Task directions
From the entries that follow, copy each line containing the word "submanifold".

(Source records)

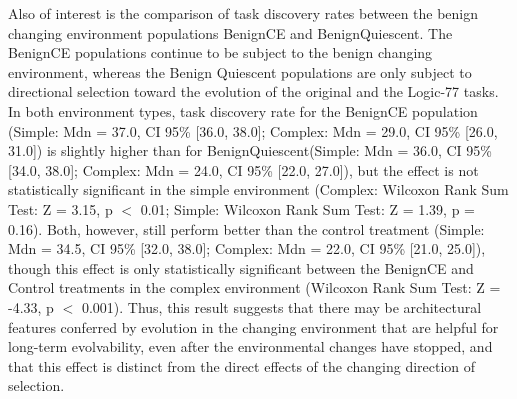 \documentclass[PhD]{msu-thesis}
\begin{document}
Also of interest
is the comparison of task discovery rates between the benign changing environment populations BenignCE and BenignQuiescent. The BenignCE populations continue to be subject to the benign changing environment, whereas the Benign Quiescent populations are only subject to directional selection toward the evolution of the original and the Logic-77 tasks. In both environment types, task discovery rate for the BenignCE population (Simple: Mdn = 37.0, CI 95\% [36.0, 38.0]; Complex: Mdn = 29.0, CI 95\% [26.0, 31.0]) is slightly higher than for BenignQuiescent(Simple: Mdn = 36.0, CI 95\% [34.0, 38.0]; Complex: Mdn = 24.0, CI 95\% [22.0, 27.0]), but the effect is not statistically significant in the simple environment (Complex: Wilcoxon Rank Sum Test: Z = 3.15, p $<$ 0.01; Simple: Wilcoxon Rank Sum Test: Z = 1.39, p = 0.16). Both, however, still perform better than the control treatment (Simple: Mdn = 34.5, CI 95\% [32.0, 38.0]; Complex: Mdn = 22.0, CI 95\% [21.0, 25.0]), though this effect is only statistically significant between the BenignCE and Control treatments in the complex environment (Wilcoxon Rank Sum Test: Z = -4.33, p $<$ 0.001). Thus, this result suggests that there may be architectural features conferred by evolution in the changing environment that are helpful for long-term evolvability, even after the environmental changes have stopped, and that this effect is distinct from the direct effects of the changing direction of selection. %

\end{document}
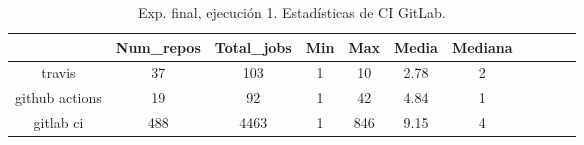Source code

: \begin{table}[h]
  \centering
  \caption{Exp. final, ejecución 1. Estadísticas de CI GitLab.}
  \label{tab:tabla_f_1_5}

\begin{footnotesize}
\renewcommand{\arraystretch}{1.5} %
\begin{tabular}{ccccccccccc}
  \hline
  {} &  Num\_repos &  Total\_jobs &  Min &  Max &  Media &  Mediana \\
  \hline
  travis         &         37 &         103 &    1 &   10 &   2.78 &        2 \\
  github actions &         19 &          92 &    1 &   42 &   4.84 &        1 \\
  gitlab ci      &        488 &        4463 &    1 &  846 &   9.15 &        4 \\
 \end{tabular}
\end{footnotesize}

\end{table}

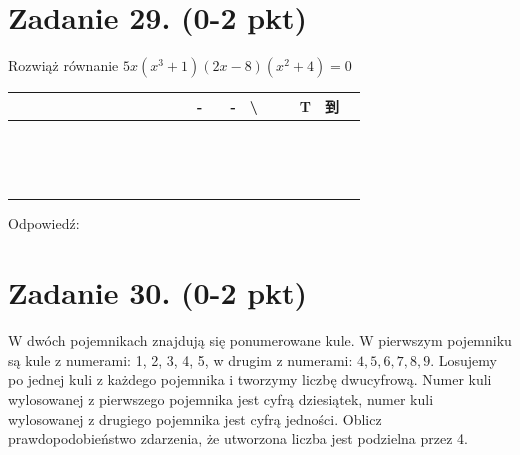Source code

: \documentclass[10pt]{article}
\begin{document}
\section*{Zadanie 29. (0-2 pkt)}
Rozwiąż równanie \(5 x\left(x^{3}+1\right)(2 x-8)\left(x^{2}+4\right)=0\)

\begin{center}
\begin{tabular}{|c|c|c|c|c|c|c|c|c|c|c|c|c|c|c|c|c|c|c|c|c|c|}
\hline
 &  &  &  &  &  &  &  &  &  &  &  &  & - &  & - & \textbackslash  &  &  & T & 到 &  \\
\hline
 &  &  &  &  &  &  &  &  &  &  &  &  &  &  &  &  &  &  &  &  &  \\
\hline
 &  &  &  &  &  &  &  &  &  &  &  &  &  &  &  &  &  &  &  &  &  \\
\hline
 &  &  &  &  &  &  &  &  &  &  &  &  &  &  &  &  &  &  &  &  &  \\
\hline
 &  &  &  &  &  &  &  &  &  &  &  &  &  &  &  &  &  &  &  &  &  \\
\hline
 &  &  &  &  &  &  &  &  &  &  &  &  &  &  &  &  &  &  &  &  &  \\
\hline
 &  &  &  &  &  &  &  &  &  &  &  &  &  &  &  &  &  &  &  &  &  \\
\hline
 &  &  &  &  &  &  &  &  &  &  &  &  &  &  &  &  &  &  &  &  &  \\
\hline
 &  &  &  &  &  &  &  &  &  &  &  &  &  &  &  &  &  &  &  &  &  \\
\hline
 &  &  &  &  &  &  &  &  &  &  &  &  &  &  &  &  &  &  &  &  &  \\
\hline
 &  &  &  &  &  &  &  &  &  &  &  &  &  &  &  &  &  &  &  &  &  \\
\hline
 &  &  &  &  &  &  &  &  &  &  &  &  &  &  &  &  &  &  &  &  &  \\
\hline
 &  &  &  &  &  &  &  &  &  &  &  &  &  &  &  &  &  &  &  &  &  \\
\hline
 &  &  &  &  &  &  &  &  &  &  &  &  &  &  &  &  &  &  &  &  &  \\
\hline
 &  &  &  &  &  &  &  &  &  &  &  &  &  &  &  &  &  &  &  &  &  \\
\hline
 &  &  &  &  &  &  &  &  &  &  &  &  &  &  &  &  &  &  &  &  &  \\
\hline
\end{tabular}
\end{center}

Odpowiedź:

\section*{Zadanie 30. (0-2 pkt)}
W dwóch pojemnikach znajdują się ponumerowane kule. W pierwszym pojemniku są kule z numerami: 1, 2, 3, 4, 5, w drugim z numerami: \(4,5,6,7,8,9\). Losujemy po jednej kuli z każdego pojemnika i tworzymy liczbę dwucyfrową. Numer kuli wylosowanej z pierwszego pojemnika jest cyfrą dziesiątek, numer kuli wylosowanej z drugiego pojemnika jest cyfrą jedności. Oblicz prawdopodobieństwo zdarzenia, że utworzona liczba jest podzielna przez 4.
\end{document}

(End Source records)
(Source records)

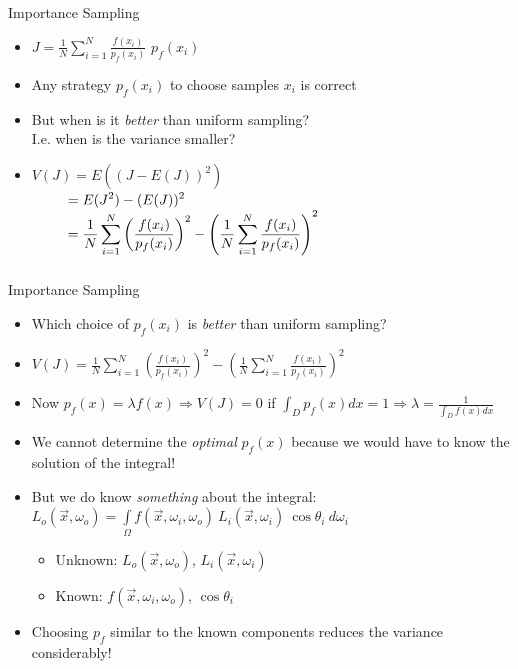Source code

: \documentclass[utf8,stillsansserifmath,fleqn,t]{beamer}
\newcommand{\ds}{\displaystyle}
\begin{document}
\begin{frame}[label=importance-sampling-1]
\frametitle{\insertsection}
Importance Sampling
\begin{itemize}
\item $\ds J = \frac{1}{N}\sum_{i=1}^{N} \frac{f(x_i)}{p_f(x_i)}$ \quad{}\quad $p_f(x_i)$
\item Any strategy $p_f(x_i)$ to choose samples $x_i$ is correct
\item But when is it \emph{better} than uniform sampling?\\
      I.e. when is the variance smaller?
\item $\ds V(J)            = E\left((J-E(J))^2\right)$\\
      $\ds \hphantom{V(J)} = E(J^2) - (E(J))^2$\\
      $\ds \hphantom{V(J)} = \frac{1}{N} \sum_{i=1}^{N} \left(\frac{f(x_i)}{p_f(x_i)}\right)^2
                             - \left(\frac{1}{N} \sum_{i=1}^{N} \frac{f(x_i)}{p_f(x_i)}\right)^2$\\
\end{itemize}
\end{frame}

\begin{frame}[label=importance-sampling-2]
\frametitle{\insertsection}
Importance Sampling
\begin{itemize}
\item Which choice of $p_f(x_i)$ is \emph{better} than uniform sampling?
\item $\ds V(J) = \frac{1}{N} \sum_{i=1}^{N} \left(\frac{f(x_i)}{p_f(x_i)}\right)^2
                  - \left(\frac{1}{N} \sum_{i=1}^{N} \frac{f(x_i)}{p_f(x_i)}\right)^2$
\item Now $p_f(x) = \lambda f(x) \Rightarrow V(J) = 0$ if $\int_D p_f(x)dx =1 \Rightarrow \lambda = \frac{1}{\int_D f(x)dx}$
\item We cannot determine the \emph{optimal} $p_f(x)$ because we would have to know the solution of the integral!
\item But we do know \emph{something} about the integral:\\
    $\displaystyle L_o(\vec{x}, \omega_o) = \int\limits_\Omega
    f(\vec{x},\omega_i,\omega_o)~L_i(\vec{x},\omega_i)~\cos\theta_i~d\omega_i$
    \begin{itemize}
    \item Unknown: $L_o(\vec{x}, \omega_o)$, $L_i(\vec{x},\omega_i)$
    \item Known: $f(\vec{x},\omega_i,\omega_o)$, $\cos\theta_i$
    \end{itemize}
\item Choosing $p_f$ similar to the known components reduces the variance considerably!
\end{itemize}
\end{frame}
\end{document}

(End Source records)
(Source records)

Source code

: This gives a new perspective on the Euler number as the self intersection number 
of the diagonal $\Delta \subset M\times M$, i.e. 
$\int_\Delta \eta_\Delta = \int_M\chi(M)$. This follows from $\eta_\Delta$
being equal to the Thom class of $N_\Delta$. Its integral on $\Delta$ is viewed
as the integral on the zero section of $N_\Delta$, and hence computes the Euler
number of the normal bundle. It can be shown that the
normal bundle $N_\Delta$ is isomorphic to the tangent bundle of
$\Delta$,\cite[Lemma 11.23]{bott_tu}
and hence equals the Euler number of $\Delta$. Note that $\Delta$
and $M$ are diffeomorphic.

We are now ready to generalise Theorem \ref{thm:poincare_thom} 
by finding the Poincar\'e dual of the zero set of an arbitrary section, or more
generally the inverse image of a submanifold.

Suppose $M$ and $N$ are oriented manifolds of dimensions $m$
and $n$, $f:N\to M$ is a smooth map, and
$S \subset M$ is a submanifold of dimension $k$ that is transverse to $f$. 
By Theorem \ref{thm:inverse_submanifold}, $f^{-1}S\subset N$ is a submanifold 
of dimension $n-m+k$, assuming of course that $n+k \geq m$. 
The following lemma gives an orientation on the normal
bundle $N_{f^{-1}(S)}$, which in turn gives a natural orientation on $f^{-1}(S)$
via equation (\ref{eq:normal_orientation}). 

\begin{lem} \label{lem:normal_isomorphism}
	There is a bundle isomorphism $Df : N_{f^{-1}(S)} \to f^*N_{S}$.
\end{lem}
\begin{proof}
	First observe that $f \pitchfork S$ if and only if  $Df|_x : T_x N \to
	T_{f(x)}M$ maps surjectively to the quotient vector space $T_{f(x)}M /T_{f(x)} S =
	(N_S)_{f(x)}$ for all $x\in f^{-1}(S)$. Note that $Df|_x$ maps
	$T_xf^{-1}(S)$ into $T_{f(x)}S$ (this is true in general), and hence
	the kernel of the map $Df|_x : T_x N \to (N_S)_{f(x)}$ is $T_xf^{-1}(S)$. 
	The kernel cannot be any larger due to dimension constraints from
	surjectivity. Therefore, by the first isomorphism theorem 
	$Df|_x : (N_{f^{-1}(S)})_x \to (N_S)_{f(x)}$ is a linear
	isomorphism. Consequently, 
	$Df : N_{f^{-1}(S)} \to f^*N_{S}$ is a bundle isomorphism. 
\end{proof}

(End Source records)

Answer to the problem
generally the inverse image of a submanifold.
$S \subset M$ is a submanifold of dimension $k$ that is transverse to $f$. 
By Theorem \ref{thm:inverse_submanifold}, $f^{-1}S\subset N$ is a submanifold 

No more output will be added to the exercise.